About 150 area residents Sept. 25 rallied outside Ten Thousand Villages in Highland Park to protest the decision by the chain store's owners to host Iranian President Mahmoud Ahmadinejad for dinner that night.

 

The Mennonite Central Committee (MCC), owners of the Ten Thousand Villages craft shops, was one of a small group of religious organizations to treat Ahmadinejad at the Grand Hyatt hotel in Manhattan.

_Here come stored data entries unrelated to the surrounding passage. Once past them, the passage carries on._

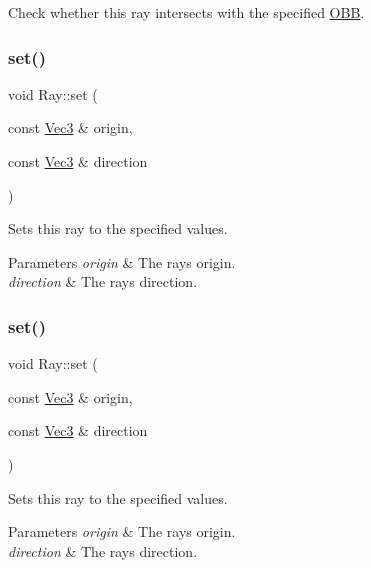 Check whether this ray intersects with the specified \hyperlink{classOBB}{O\+BB}. \mbox{\label{classRay_a7a3565df0919fbffd4cbf4cf3b71b44b}} 
\subsubsection{\texorpdfstring{set()}{set()}\hspace{0.1cm}{\footnotesize\ttfamily [1/2]}}
{\footnotesize\ttfamily void Ray\+::set (\begin{DoxyParamCaption}\item[{const \hyperlink{classVec3}{Vec3} \&}]{origin,  }\item[{const \hyperlink{classVec3}{Vec3} \&}]{direction }\end{DoxyParamCaption})}

Sets this ray to the specified values.


\begin{DoxyParams}{Parameters}
{\em origin} & The ray\textquotesingle{}s origin. \\
\hline
{\em direction} & The ray\textquotesingle{}s direction. \\
\hline
\end{DoxyParams}
\mbox{\label{classRay_a7a3565df0919fbffd4cbf4cf3b71b44b}} 
\subsubsection{\texorpdfstring{set()}{set()}\hspace{0.1cm}{\footnotesize\ttfamily [2/2]}}
{\footnotesize\ttfamily void Ray\+::set (\begin{DoxyParamCaption}\item[{const \hyperlink{classVec3}{Vec3} \&}]{origin,  }\item[{const \hyperlink{classVec3}{Vec3} \&}]{direction }\end{DoxyParamCaption})}

Sets this ray to the specified values.


\begin{DoxyParams}{Parameters}
{\em origin} & The ray\textquotesingle{}s origin. \\
\hline
{\em direction} & The ray\textquotesingle{}s direction. \\
\hline
\end{DoxyParams}
\mbox{\label{classRay_a23b3f4f7ecd94ef4ac74dba7c65fe110}} 
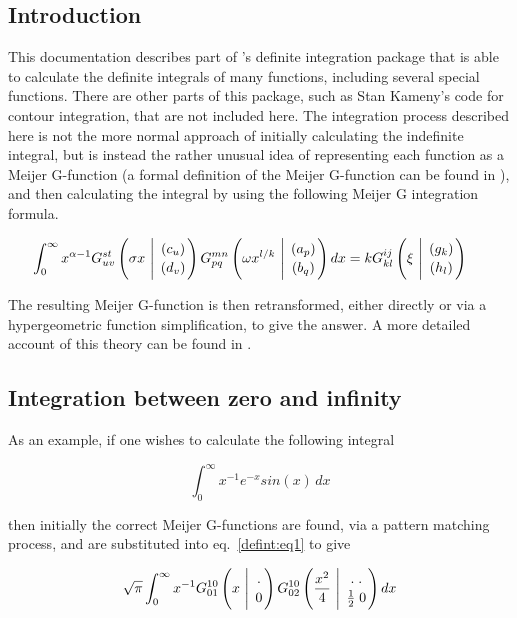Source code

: 
\subsection{Introduction}
This documentation describes part of \REDUCE's definite
integration package that is able to calculate the definite integrals of
many functions, including several special functions.  There are other
parts of this package, such as Stan Kameny's code for contour integration,
that are not included here.  The integration process described here is not
the more normal approach of initially calculating the indefinite integral,
but is instead the rather unusual idea of representing each function as a
Meijer G-function (a formal definition of the Meijer G-function can be
found in \cite {Prudnikov}), and then calculating the integral by using
the following Meijer G integration formula.

\begin{equation}
\int_{0}^{\infty} x^{\alpha-1} G^{s t}_{u v} 
\left( \sigma x \  \Bigg\vert \  {( c_u) \atop (d_v)} \right) 
G^{m n}_{p q} \left( \omega x^{l/k} \  \Bigg\vert \ {(a_p) \atop (b_q)}
\right) dx = k G^{i j}_{k l} \left( \xi \ \Bigg\vert \ 
{(g_k) \atop (h_l)} \right)  \hspace{5mm} \label{defint:eq1}
\end{equation}

The resulting Meijer G-function is then retransformed, either directly
or via a hypergeometric function simplification, to give
the answer. A more detailed account of this theory can be found in 
\cite {Adamchik:90}.

\subsection{Integration between zero and infinity}

As an example, if one wishes to calculate the following integral

\begin{displaymath}
\int_{0}^{\infty} x^{-1} e^{-x} sin(x) \, dx
\end{displaymath}

then initially the  correct Meijer G-functions are found, via a 
pattern matching 
process, and are substituted into eq.~\ref{defint:eq1} to give

\begin{displaymath}
\sqrt{\pi} \int_{0}^{\infty} x^{-1} G^{1 0}_{0 1} \left(x 
\ \Bigg\vert \ 
{. \atop 0}\right) G^{1 0}_{0 2}\left(\frac{x^{2}}{4} 
\ \Bigg\vert \ {. \; .  \atop \frac{1}{2} \; 0} \right) dx
\end{displaymath}

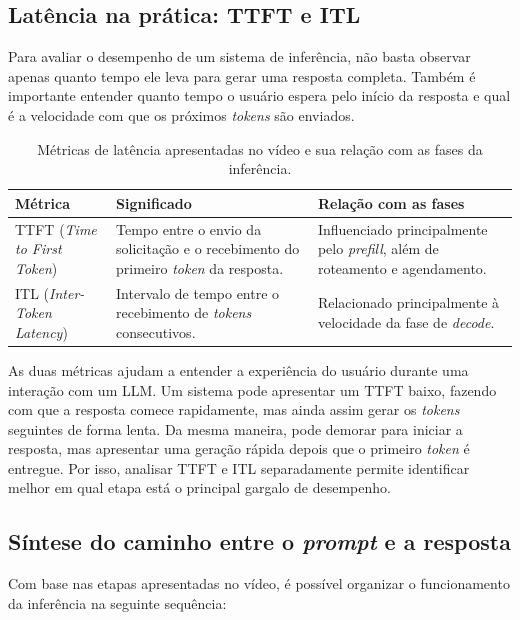 \documentclass[12pt, a4paper]{article}
\begin{document}
\subsection{Latência na prática: TTFT e ITL}

Para avaliar o desempenho de um sistema de inferência, não basta observar apenas quanto tempo ele leva para gerar uma resposta completa. Também é importante entender quanto tempo o usuário espera pelo início da resposta e qual é a velocidade com que os próximos \textit{tokens} são enviados.

\begin{table}[H]
  \centering
  \small
  \caption{Métricas de latência apresentadas no vídeo e sua relação com as fases da inferência.}
  \label{tab:ttft_itl}
  \begin{tabular}{@{}p{2.8cm}p{5.6cm}p{5.2cm}@{}}
    \toprule
    \textbf{Métrica} & \textbf{Significado} & \textbf{Relação com as fases} \\
    \midrule
    TTFT (\textit{Time to First Token}) & Tempo entre o envio da so\-li\-ci\-ta\-ção e o recebimento do primeiro \textit{token} da resposta. & Influenciado principalmente pelo \textit{prefill}, além de roteamento e agendamento. \\
    ITL (\textit{Inter-Token Latency}) & Intervalo de tempo entre o recebimento de \textit{tokens} consecutivos. & Relacionado principalmente à velocidade da fase de \textit{decode}. \\
    \bottomrule
  \end{tabular}
\end{table}

As duas métricas ajudam a entender a experiência do usuário durante uma interação com um LLM. Um sistema pode apresentar um TTFT baixo, fazendo com que a resposta comece rapidamente, mas ainda assim gerar os \textit{tokens} seguintes de forma lenta. Da mesma maneira, pode demorar para iniciar a resposta, mas apresentar uma geração rápida depois que o primeiro \textit{token} é entregue. Por isso, analisar TTFT e ITL separadamente permite identificar melhor em qual etapa está o principal gargalo de desempenho.

\subsection{Síntese do caminho entre o \textit{prompt} e a resposta}

Com base nas etapas apresentadas no vídeo, é possível organizar o funcionamento da inferência na seguinte sequência:
\end{document}
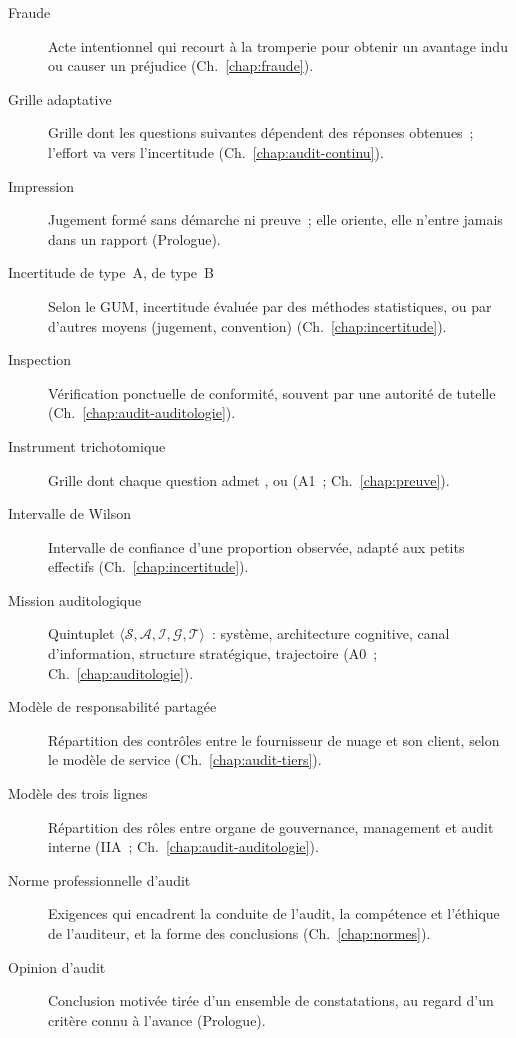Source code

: \begin{description}
    \item[Fraude] Acte intentionnel qui recourt à la tromperie pour obtenir
          un avantage indu ou causer un préjudice (Ch.~\ref{chap:fraude}).
    \item[Grille adaptative] Grille dont les questions suivantes dépendent
          des réponses obtenues~; l'effort va vers l'incertitude
          (Ch.~\ref{chap:audit-continu}).
    \item[Impression] Jugement formé sans démarche ni preuve~; elle oriente,
          elle n'entre jamais dans un rapport (Prologue).
    \item[Incertitude de type~A, de type~B] Selon le GUM, incertitude
          évaluée par des méthodes statistiques, ou par d'autres moyens
          (jugement, convention) (Ch.~\ref{chap:incertitude}).
    \item[Inspection] Vérification ponctuelle de conformité, souvent par une
          autorité de tutelle (Ch.~\ref{chap:audit-auditologie}).
    \item[Instrument trichotomique] Grille dont chaque question admet
          \OUI{}, \NON{} ou \NEK{} (A1~; Ch.~\ref{chap:preuve}).
    \item[Intervalle de Wilson] Intervalle de confiance d'une proportion
          observée, adapté aux petits effectifs (Ch.~\ref{chap:incertitude}).
    \item[Mission auditologique] Quintuplet
          $\langle \mathcal{S}, \mathcal{A}, \mathcal{I}, \mathcal{G},
          \mathcal{T} \rangle$~: système, architecture cognitive, canal
          d'information, structure stratégique, trajectoire
          (A0~; Ch.~\ref{chap:auditologie}).
    \item[Modèle de responsabilité partagée] Répartition des contrôles
          entre le fournisseur de nuage et son client, selon le modèle de
          service (Ch.~\ref{chap:audit-tiers}).
    \item[Modèle des trois lignes] Répartition des rôles entre organe de
          gouvernance, management et audit interne (IIA~;
          Ch.~\ref{chap:audit-auditologie}).
    \item[Norme professionnelle d'audit] Exigences qui encadrent la conduite
          de l'audit, la compétence et l'éthique de l'auditeur, et la forme
          des conclusions (Ch.~\ref{chap:normes}).
    \item[Opinion d'audit] Conclusion motivée tirée d'un ensemble de
          constatations, au regard d'un critère connu à l'avance
          (Prologue).

\end{description}
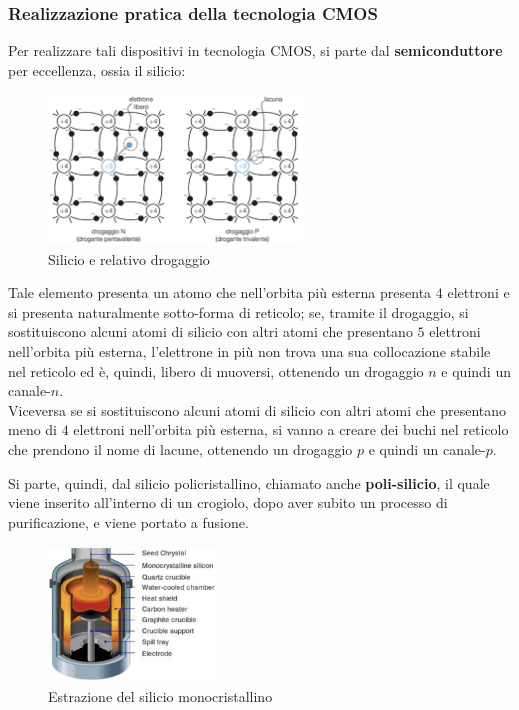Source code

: \documentclass[a4paper]{extarticle}
\begin{document}
\vspace{1em}
\noindent
\subsubsection{Realizzazione pratica della tecnologia CMOS}
Per realizzare tali dispositivi in tecnologia CMOS, si parte dal \textbf{semiconduttore} per eccellenza, ossia il silicio:

\begin{figure}[H]
    \centering
    \includegraphics[width=0.6\textwidth]{semiconduttore.png}
    \caption{Silicio e relativo drogaggio}
    \label{fig:silicio_drogaggio}
\end{figure}

\noindent
Tale elemento presenta un atomo che nell'orbita più esterna presenta $4$ elettroni e si presenta naturalmente sotto-forma di reticolo; se, tramite il drogaggio, si sostituiscono alcuni atomi di silicio con altri atomi che presentano $5$ elettroni nell'orbita più esterna, l'elettrone in più non trova una sua collocazione stabile nel reticolo ed è, quindi, libero di muoversi, ottenendo un drogaggio $n$ e quindi un canale-$n$.\\
Viceversa se si sostituiscono alcuni atomi di silicio con altri atomi che presentano meno di $4$ elettroni nell'orbita più esterna, si vanno a creare dei buchi nel reticolo che prendono il nome di lacune, ottenendo un drogaggio $p$ e quindi un canale-$p$.

\vspace{1em}
\noindent
Si parte, quindi, dal silicio policristallino, chiamato anche \textbf{poli-silicio}, il quale viene inserito all'interno di un crogiolo, dopo aver subito un processo di purificazione, e viene portato a fusione.

\begin{figure}[H]
    \centering
    \includegraphics[width=0.4\textwidth]{estrazione-silicio-monocristallino.png}
    \caption{Estrazione del silicio monocristallino}
    \label{fig:estrazione_silicio_monocristallino}
\end{figure}
\end{document}
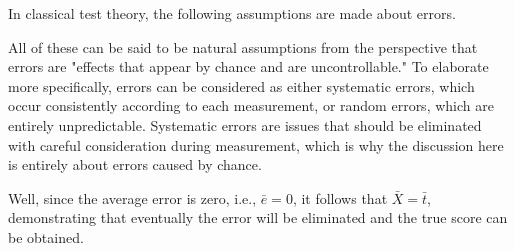 \documentclass{ltjsbook}
\begin{document}


In classical test theory, the following assumptions are made about errors.


All of these can be said to be natural assumptions from the perspective that errors are "effects that appear by chance and are uncontrollable." To elaborate more specifically, errors can be considered as either systematic errors, which occur consistently according to each measurement, or random errors, which are entirely unpredictable. Systematic errors are issues that should be eliminated with careful consideration during measurement, which is why the discussion here is entirely about errors caused by chance.

Well, since the average error is zero, i.e., $\bar{e}=0$, it follows that $\bar{X}=\bar{t}$, demonstrating that eventually the error will be eliminated and the true score can be obtained.
\end{document}
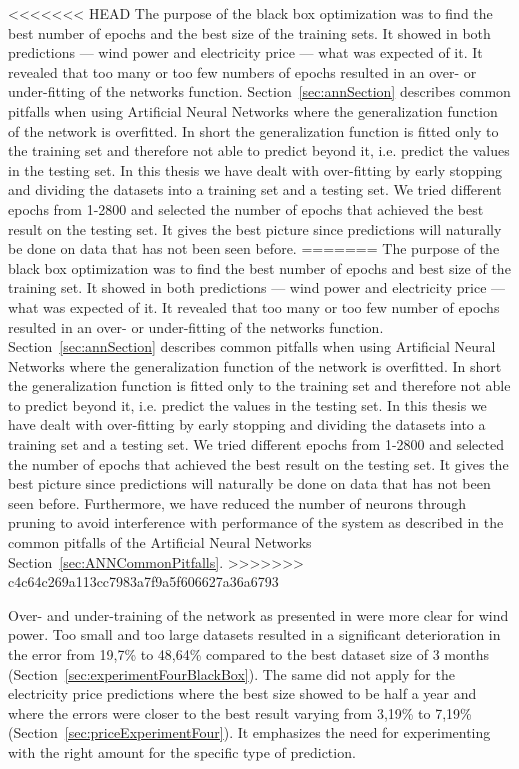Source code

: <<<<<<< HEAD
The purpose of the black box optimization was to find the best number of epochs and the best size of the training sets. It showed in both predictions --- wind power and electricity price --- what was expected of it. It revealed that too many or too few numbers of epochs resulted in an over- or under-fitting of the networks function. Section~\ref{sec:annSection} describes common pitfalls when using Artificial Neural Networks where the generalization function of the network is overfitted. In short the generalization function is fitted only to the training set and therefore not able to predict beyond it, i.e. predict the values in the testing set. In this thesis we have dealt with over-fitting by early stopping and dividing the datasets into a training set and a testing set. We tried different epochs from 1-2800 and selected the number of epochs that achieved the best result on the testing set. It gives the best picture since predictions will naturally be done on data that has not been seen before.
=======
The purpose of the black box optimization was to find the best number of epochs and best size of the training set. It showed in both predictions --- wind power and electricity price --- what was expected of it. It revealed that too many or too few number of epochs resulted in an over- or under-fitting of the networks function. Section~\ref{sec:annSection} describes common pitfalls when using Artificial Neural Networks where the generalization function of the network is overfitted. In short the generalization function is fitted only to the training set and therefore not able to predict beyond it, i.e. predict the values in the testing set. In this thesis we have dealt with over-fitting by early stopping and dividing the datasets into a training set and a testing set. We tried different epochs from 1-2800 and selected the number of epochs that achieved the best result on the testing set. It gives the best picture since predictions will naturally be done on data that has not been seen before. Furthermore, we have reduced the number of neurons through pruning to avoid interference with performance of the system as described in the common pitfalls of the Artificial Neural Networks Section~\ref{sec:ANNCommonPitfalls}.
>>>>>>> c4c64c269a113cc7983a7f9a5f606627a36a6793

Over- and under-training of the network as presented in\cite{1} were more clear for wind power. Too small and too large datasets resulted in a significant deterioration in the error from 19,7\% to 48,64\% compared to the best dataset size of 3 months (Section~\ref{sec:experimentFourBlackBox}). The same did not apply for the electricity price predictions where the best size showed to be half a year and where the errors were closer to the best result varying from 3,19\% to 7,19\% (Section~\ref{sec:priceExperimentFour}). It emphasizes the need for experimenting with the right amount for the specific type of prediction.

The rally was organized by locals Jeffrey Schreiber and Harry Glazer.

 

"[Ahmadinejad] is funding Hamas, Hezbollah, denying the Holocaust ever happened, and demoralizing Israel," Glazer said. "Some people grant him respect that he doesn't deserve, and we need to stop him," Glazer said.

 

Alan Gordon, a resident of Highland Park said he thinks Ahmadinejad is a danger to the world -- and must be stopped.

 

"He is very similar to Hitler and as an American and Orthodox Jew I feel he must be stopped," Gordon said.

 

Bruce Birnberg, of East Brunswick, said he is often frustrated with world events and the fact that the Mennonites and Quakers are supporting Ahmadinejad.

 

"I usually can't do anything, but tonight I can," Birnberg said. "He poses a threat to Europe, Israel, and anyone that he supplies weapons to."

 

In November 2007, The Jewish State published a story bringing to light the connections between Ten Thousand Villages and anti-Israel organizations ("H.P. shop: Questionable connections," Nov. 9, 2007).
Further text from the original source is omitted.